▸ WORK ITEM: The answer must be a single number: how many lines of the records below contain "place".

▸ EXERCISE INPUT:
* * * *

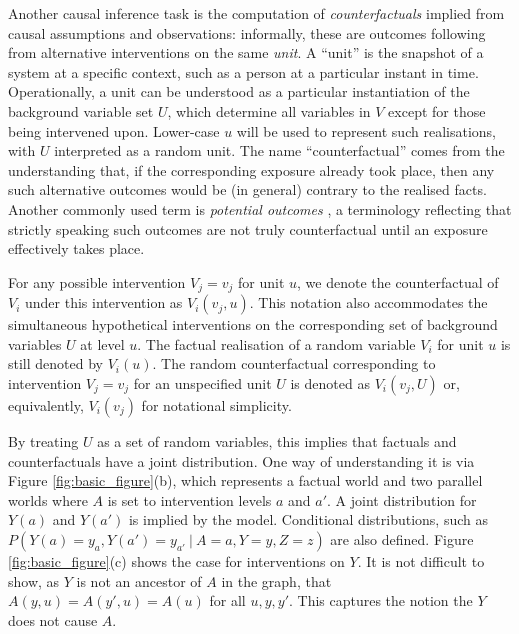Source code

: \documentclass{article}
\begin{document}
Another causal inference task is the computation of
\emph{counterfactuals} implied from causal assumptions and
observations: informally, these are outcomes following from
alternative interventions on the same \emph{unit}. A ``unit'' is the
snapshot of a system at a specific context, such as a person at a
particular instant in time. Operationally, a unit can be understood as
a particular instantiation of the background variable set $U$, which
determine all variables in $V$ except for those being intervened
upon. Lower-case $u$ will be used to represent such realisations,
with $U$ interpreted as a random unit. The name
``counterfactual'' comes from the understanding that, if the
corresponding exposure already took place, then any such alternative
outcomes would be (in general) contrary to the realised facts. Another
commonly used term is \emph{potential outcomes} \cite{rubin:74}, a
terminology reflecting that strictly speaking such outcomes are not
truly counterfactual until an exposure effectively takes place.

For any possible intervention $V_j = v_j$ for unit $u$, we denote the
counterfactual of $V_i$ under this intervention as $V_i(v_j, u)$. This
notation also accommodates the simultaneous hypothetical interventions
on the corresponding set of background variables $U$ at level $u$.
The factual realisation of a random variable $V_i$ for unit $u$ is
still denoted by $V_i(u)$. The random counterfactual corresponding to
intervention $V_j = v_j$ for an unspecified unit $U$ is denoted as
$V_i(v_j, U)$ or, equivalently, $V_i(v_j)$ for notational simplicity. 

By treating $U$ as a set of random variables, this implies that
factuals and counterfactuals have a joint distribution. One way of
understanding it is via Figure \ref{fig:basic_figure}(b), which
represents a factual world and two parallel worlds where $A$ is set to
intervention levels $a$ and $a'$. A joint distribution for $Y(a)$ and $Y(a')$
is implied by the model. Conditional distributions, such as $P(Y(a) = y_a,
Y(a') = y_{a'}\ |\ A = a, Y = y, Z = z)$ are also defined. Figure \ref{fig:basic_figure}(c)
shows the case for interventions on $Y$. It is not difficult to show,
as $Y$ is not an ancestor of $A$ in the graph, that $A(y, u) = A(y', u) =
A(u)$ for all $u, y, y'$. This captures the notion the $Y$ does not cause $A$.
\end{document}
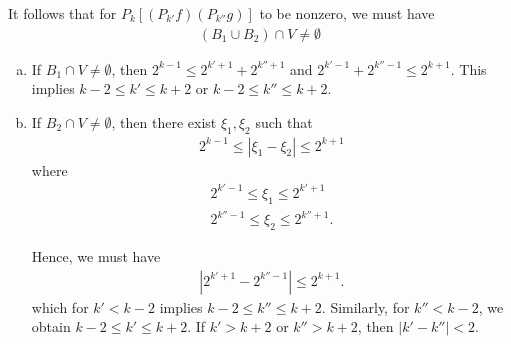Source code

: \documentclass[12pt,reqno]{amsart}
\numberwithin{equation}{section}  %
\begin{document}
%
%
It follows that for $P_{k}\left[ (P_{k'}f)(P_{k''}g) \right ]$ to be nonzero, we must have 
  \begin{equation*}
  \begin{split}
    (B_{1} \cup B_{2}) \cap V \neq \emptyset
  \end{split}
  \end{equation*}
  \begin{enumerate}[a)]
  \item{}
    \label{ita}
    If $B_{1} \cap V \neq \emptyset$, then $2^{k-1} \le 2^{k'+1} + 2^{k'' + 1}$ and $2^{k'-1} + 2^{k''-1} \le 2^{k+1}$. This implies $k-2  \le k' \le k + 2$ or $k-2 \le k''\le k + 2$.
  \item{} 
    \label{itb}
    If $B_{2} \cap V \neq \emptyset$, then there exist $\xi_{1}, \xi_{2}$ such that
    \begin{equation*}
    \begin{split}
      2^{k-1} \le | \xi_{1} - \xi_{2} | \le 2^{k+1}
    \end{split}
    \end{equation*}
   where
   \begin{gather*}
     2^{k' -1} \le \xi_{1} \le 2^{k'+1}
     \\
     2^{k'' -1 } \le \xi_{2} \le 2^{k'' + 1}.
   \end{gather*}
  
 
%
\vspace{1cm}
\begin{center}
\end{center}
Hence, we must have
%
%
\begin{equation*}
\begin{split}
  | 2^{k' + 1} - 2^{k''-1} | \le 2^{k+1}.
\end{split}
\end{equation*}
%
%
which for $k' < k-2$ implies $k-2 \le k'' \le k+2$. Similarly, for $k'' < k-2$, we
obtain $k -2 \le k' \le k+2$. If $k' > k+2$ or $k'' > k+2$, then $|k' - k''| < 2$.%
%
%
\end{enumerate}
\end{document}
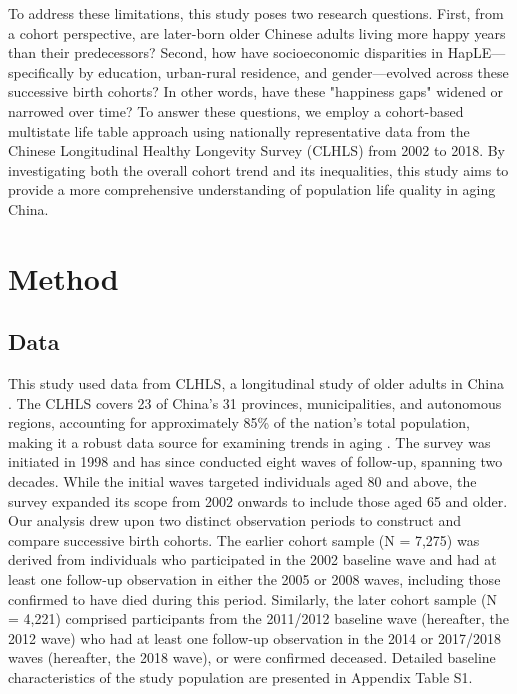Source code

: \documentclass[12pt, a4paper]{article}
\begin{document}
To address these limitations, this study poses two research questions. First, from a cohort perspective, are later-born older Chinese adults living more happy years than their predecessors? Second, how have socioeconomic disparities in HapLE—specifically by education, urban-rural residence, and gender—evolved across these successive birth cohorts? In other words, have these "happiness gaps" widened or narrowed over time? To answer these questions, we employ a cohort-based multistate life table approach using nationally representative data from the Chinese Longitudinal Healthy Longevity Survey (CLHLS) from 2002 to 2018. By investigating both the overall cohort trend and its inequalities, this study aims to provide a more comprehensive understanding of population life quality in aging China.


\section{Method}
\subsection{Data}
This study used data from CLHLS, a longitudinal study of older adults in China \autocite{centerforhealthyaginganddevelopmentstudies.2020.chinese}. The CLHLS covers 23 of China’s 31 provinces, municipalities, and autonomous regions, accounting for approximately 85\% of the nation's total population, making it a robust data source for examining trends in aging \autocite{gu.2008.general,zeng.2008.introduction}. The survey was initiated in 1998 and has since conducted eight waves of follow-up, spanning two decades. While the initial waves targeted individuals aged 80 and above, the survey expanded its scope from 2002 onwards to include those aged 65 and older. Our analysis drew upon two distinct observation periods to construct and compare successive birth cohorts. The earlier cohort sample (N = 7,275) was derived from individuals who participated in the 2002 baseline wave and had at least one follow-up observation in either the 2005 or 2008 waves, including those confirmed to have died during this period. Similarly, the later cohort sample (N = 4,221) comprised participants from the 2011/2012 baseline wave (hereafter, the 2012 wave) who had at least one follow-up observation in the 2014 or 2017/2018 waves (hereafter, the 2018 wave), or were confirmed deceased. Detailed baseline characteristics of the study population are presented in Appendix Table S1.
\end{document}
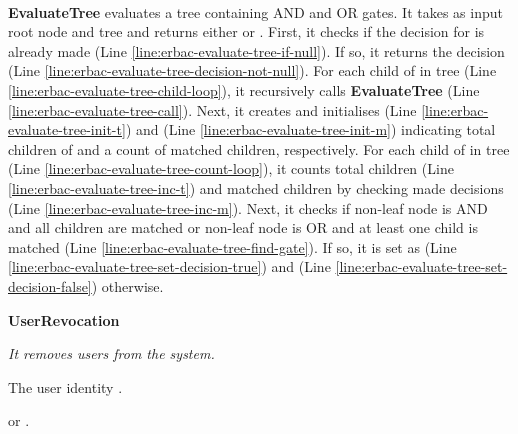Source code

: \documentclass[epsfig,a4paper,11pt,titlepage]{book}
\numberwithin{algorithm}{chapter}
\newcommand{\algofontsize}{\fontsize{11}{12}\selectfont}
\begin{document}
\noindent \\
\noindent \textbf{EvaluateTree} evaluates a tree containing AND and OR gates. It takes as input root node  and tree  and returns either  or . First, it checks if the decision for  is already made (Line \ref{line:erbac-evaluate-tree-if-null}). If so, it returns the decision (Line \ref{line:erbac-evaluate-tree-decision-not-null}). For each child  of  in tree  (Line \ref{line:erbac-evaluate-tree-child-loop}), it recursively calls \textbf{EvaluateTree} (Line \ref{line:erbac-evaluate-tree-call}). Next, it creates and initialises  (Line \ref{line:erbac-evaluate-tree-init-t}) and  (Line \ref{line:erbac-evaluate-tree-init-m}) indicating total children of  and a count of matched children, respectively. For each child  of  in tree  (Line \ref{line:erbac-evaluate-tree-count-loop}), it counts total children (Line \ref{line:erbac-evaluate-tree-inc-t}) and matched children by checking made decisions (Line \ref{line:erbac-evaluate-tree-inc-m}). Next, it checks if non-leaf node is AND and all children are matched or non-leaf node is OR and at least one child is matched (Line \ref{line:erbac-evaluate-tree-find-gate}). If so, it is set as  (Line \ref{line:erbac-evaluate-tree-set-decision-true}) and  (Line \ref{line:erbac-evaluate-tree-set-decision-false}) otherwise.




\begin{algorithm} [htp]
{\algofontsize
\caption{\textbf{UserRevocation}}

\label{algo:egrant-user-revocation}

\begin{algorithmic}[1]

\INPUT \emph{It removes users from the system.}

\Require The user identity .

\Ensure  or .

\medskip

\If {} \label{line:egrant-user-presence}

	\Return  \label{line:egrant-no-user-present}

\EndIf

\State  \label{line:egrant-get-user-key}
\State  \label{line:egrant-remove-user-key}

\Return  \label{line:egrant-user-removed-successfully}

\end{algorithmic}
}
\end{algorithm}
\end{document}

* * * *

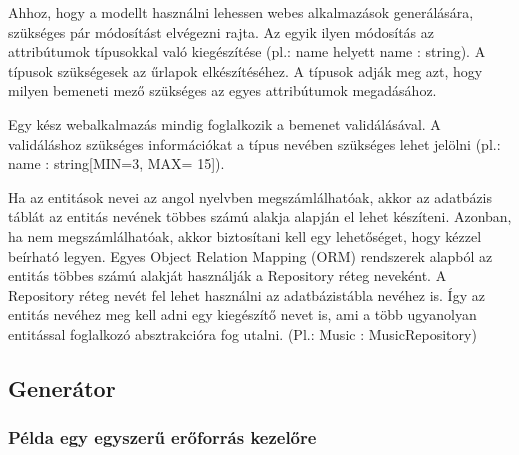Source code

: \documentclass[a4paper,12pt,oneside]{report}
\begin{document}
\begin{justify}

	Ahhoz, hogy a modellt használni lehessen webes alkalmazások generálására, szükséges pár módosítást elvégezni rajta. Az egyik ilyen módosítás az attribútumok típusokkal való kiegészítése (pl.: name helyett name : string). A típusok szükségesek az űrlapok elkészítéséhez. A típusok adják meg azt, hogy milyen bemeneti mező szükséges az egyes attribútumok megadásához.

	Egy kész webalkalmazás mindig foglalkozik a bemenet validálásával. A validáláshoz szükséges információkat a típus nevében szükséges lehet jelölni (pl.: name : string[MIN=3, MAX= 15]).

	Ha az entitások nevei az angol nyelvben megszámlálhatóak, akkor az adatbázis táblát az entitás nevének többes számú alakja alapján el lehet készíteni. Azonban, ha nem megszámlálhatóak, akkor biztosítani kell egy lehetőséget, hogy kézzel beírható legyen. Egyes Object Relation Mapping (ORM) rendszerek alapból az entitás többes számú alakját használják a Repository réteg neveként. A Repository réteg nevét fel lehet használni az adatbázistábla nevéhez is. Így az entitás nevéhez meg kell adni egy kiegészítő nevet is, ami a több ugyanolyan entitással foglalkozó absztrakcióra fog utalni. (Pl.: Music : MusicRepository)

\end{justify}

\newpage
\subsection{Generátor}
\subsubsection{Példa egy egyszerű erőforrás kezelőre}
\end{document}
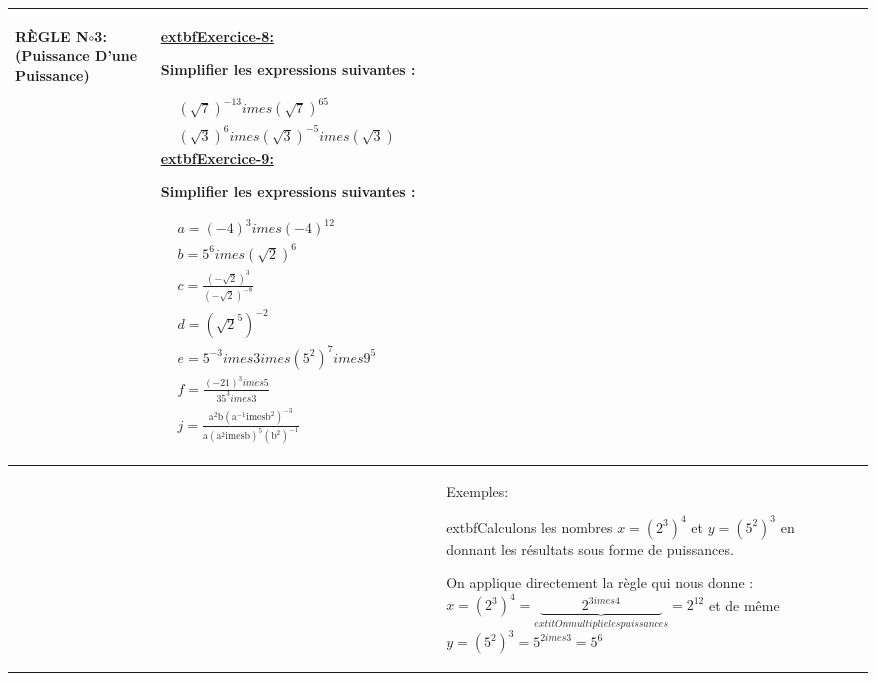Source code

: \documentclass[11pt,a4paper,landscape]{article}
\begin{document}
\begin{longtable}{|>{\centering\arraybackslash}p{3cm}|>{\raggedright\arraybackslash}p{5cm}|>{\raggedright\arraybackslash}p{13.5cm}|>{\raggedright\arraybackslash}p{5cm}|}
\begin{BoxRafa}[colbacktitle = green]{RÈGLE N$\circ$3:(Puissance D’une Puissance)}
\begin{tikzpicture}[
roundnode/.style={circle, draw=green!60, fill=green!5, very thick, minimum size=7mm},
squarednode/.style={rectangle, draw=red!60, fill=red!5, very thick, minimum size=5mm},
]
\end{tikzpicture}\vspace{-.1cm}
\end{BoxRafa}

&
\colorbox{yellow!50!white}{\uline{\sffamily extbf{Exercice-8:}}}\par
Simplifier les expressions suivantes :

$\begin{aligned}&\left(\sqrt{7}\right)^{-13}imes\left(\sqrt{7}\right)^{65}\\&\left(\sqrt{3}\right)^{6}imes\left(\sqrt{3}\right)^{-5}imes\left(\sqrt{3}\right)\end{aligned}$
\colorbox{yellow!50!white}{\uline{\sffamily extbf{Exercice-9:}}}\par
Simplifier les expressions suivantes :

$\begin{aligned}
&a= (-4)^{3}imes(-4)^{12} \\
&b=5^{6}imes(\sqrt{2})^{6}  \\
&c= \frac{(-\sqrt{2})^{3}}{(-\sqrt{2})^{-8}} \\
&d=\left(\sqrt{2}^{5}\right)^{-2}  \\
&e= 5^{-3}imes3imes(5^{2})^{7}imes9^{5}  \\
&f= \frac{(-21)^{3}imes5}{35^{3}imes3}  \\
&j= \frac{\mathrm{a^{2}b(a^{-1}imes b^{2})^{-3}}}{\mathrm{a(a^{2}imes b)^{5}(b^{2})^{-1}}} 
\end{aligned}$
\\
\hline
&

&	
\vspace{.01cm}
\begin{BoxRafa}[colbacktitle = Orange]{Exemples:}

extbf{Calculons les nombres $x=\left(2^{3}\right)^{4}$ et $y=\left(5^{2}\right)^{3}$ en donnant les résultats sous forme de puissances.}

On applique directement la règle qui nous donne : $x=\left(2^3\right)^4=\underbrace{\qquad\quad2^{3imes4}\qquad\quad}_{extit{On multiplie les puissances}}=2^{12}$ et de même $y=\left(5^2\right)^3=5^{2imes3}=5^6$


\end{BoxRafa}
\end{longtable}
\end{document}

* * * *

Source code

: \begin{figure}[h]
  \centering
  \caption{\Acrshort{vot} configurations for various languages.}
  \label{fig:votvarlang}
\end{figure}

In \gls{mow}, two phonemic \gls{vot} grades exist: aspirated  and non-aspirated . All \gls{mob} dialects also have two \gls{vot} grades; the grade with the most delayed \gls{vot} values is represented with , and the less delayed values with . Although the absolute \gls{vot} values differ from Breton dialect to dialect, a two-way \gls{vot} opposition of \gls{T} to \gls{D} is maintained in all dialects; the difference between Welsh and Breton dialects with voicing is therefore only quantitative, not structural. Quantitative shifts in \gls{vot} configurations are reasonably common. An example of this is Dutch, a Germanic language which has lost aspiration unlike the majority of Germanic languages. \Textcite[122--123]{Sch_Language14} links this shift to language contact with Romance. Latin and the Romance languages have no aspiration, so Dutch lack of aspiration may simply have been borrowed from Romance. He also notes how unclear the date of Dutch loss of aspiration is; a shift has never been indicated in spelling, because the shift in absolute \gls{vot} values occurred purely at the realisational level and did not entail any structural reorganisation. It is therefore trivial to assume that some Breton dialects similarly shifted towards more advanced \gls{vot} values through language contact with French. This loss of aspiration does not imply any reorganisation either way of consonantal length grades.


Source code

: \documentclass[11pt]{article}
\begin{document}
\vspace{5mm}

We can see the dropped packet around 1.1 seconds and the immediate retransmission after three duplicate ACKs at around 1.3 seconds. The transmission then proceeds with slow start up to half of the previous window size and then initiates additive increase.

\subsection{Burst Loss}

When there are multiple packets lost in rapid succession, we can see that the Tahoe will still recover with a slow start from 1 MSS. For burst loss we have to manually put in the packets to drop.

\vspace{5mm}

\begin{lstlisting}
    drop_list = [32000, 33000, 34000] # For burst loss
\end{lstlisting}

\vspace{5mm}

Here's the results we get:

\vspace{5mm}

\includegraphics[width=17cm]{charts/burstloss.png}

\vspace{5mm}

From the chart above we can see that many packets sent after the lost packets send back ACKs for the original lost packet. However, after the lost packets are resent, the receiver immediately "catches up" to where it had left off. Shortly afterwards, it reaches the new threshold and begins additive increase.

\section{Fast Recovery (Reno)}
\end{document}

* * * *

▸ ANSWER: 2